Our Opinion: 2018

Technology is speeding up growth in Africa


In the 2000s, Africa grew by more than 5% a year and the financial media was full of stories about its potential. The continent’s stock-markets are widely seen as a commodity play, so it’s no wonder investors’ enthusiasm has dwindled in the past few years as the bear market in raw materials took hold. But there has always been more to the Africa story than that – and stronger global growth will bolster metals and food exports too.

Sub-Saharan Africa, which comprises 46 of the continent’s 54 economies, is expected to grow by 3.2% this year, says the World Bank. Strip out heavyweights Nigeria, Angola and South Africa, beset by the oil-price slide or severe domestic political turbulence, and the region’s growth rate is 5%.

The continent’s development is a triumph for free trade. Many states have turned away from the protectionism and socialism of the post-colonial era and become more integrated with the global market system. Economic liberalisation has reduced poverty, bolstered literacy, and encouraged people to demand more political freedom. Zimbabwe, for instance, will be one of 15 African countries to hold elections this year.

Thanks to the young population, the labour force should reach around 1.1 billion by the early 2030s and, by the middle of the next decade, urbanisation will have been so rapid that the equivalent of another ten cities the size of Cairo will have materialised, according to McKinsey Global Institute. Productivity is always higher in cities than in the countryside, so this bodes well for growth. Technology is giving growth an added fillip. Many people are going straight from bricks of banknotes to phone-based payment systems without the intervening stage of bank accounts.

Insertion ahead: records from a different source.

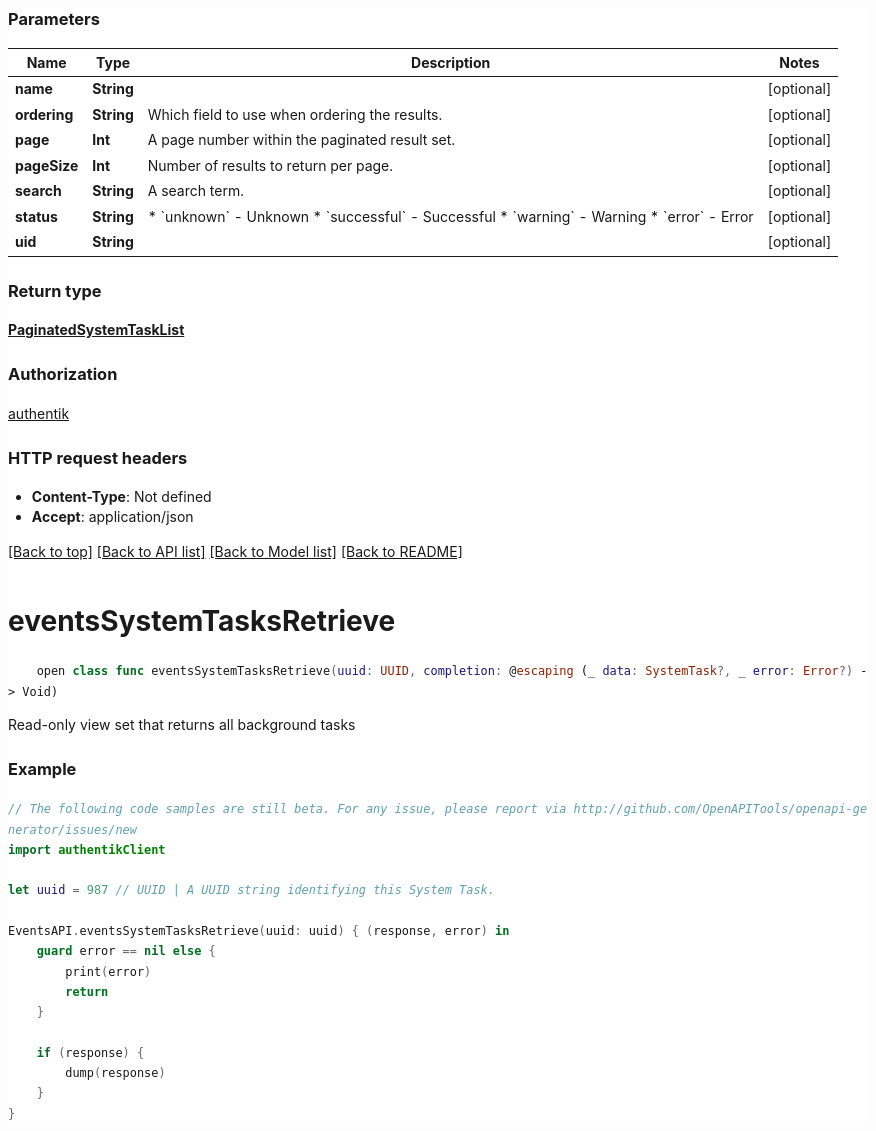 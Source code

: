 ### Parameters

Name | Type | Description  | Notes
------------- | ------------- | ------------- | -------------
 **name** | **String** |  | [optional] 
 **ordering** | **String** | Which field to use when ordering the results. | [optional] 
 **page** | **Int** | A page number within the paginated result set. | [optional] 
 **pageSize** | **Int** | Number of results to return per page. | [optional] 
 **search** | **String** | A search term. | [optional] 
 **status** | **String** | * &#x60;unknown&#x60; - Unknown * &#x60;successful&#x60; - Successful * &#x60;warning&#x60; - Warning * &#x60;error&#x60; - Error | [optional] 
 **uid** | **String** |  | [optional] 

### Return type

[**PaginatedSystemTaskList**](PaginatedSystemTaskList.md)

### Authorization

[authentik](../README.md#authentik)

### HTTP request headers

 - **Content-Type**: Not defined
 - **Accept**: application/json

[[Back to top]](#) [[Back to API list]](../README.md#documentation-for-api-endpoints) [[Back to Model list]](../README.md#documentation-for-models) [[Back to README]](../README.md)

# **eventsSystemTasksRetrieve**
```swift
    open class func eventsSystemTasksRetrieve(uuid: UUID, completion: @escaping (_ data: SystemTask?, _ error: Error?) -> Void)
```



Read-only view set that returns all background tasks

### Example
```swift
// The following code samples are still beta. For any issue, please report via http://github.com/OpenAPITools/openapi-generator/issues/new
import authentikClient

let uuid = 987 // UUID | A UUID string identifying this System Task.

EventsAPI.eventsSystemTasksRetrieve(uuid: uuid) { (response, error) in
    guard error == nil else {
        print(error)
        return
    }

    if (response) {
        dump(response)
    }
}
```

Deepening ties on the continent would help too, says The Economist: African countries still trade twice as much with Europe as they do with each other. Enter the Continental Free-Trade Area (CFTA), which is due to be signed in March, but then requires 15 states to ratify it if it is to come into force. In the best-case scenario, with all the continent’s tariffs being removed, intra-African trade would be 52% higher in 2022 compared with 2010. Africa has a long way to go, but the sense of progress is palpable.

Misconception of Africa’s true variety and diversity is widespread, and can have devastating consequences. Africa is often still viewed and portrayed as one large land mass shrouded in mystery. The media regularly paints negative images of a region where only poverty, famine, disease and conflicts thrive. This may accurately portray isolated parts of Africa, but does not properly reflect the vast economic, social, and political activities of this continent. Consequently, investors can miss out on opportunities.

Rapid growth opportunities exist particularly in Côte d’Ivoire, Egypt, Ghana and Kenya. These economies can all expand at annual rates of 5% or more, we think, although they need to continue doing their homework in the years ahead. Mauritius and Morocco are more advanced than most other countries discussed here, and will grow less. Still, they have opportunities too, for example via growing their manufacturing exports to Europe in the case of Morocco, or further extending their dominance as a financial hub in the case of Mauritius.

Nigeria and South Africa, the two dominant economies, face less benign prospects. While Nigeria simply needs to continue reforming to unleash its full economic potential, South Africa’s situation is more precarious. More market-friendly policies are needed there if the country wants to keep its economic potential from deteriorating further.

Investors will be paying a lot more attention to African markets in 2018.